When Cynthia Cantero decided to cut her energy bill by installing a solar array on her home in Ewa Beach, she had no idea she was becoming a reluctant foot soldier in the battle over the future of the electricity system. The rooftop solar array could dramatically reduce her monthly electricity bill, and combined with thousands of her solar-intentioned neighbors, that’s what has the Hawaiian Electric Co. seeing red.
The issue isn’t utility versus homeowner, or solar producers versus those without, as utilities frequently suggest. Instead, it’s about a fundamental change in the nature of the electricity system. The electricity business has largely operated as a government-sanctioned monopoly for nearly 100 years. For decades, it meant more reliable energy at lower cost, though it ignored the environmental impact.
Cantero and many other Hawaii residents just want a lower electric bill, but inadvertently, they have unearthed the archaic nature of this 100-year-old model for electricity supply. Their bid to lower their bill with rooftop-generated solar electricity shows that the centralized, top-down energy system of the 20th century no longer makes sense. In fact, it poses a very important question:
In an age when power can be generated on rooftops, managed in real-time by smart thermostats and controlled remotely by smartphones, do we need a traditional, top-down electric utility?
Probably not.
But there’s a raging debate about what rises in its place, in Hawaii and other frontline states in the fight for energy democracy. Some are going off the grid. Oahu resident David Greene has solar on the roof, a battery in his garage, and just told the utility to come take the electric meter. Parker Ranch on Hawaii island is looking at building its own independent "microgrid," anticipating that it can beat the utility’s rates.
Utilities offer another option: Mash the square peg of solar and smart grids into the round hole of the 20th-century monopoly model. HECO has suggested halving the compensation for customers that produce solar energy from their rooftops. In more than 20 states, monopoly utilities are using their power and profits to push utility commissions and legislatures into protecting their publicly provided fiefdoms. It’s the ultimate delaying tactic, propping up a dying system in the pursuit of short-term profits.
The more likely long-term solution is transforming the energy system to capture the enormous local opportunity. If renewable energy resources are available everywhere, can be built at large or small scale, then they should be tapped in every community for its economic benefit. Some call this new paradigm "energy democracy." Energy democracy means distributing power generation over rooftops and windy fields and distributing the power of grid management to the masses. Consulting firm Accenture has highlighted the opportunity: Utility customers stand to recoup $48 billion from their electric utilities over the next decade.
Energy democracy wouldn’t eliminate utilities, but it would shift them to a facilitating role commensurate with the reduced need for centralized planning. Already, smartphones and smart appliances allow Americans to schedule their dishwasher to run at midnight, their electric car to charge at 2 a.m., and their air conditioner to start up when they’re 2 miles from home. If we can use eBay to set prices for used goods, why not electricBay for megawatts of power? Smart devices could make the process simple, and the distributed control of the grid would unleash decades of pent-up innovations in energy management and energy supply that utilities have been reluctant to embrace.

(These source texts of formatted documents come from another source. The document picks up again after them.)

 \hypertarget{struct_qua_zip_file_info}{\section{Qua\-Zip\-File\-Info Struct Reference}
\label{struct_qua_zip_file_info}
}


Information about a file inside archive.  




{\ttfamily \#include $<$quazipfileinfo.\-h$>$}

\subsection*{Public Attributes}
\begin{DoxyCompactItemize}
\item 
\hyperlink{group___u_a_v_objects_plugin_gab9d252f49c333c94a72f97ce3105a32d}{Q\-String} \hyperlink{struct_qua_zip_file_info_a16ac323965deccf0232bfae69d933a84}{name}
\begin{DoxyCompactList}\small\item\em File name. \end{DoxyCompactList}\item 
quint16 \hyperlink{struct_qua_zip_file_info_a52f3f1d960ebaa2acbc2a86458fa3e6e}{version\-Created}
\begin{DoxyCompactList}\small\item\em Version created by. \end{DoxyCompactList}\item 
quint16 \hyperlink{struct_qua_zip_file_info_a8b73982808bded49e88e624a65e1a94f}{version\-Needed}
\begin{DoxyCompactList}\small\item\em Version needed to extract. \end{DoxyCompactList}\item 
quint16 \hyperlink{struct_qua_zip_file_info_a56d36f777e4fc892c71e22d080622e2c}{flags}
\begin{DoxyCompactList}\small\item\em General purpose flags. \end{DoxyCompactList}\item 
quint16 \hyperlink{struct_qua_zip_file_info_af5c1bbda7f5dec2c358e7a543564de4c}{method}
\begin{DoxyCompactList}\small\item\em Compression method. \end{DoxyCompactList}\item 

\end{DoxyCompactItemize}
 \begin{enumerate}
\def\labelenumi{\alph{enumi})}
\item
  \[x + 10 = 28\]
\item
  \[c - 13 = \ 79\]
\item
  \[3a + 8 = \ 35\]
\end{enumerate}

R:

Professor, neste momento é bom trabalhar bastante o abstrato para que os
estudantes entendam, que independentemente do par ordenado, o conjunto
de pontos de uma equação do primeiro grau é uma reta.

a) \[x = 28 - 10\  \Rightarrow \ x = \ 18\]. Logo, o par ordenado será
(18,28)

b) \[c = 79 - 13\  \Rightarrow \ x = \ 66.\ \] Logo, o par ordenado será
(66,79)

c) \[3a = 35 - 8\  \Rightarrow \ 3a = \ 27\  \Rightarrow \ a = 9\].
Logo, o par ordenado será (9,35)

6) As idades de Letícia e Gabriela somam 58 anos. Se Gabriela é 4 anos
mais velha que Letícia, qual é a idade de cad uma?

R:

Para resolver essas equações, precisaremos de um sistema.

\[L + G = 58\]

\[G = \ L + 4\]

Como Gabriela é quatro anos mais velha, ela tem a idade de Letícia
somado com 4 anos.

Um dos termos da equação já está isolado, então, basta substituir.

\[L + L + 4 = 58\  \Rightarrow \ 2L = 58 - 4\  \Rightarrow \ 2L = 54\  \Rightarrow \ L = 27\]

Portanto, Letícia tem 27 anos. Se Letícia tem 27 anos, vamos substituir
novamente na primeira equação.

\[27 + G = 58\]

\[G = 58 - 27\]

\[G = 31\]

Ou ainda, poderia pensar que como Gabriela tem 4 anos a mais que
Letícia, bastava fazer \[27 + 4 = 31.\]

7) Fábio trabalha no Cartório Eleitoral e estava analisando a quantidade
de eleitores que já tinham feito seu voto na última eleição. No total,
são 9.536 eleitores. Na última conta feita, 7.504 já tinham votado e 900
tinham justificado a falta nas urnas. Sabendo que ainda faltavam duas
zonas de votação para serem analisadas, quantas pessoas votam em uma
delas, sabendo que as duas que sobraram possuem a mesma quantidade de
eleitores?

Utilities can’t get us to energy democracy. It will take leadership from electric customers, via their legislatures or public utility commissions. And it’s already happening. In New York, a regulatory process called Reforming the Energy Vision just suggested that electric companies be barred from owning rooftop solar and other small-scale power generation, to keep them from competing with their customers. And here in Hawaii, regulators have said that quashing customer solar is not an option.
Solar customers like Cantero may have been conscripted into the fight for energy democracy, but she and others already sense the economic opportunity of victory, and that the status quo is not an option.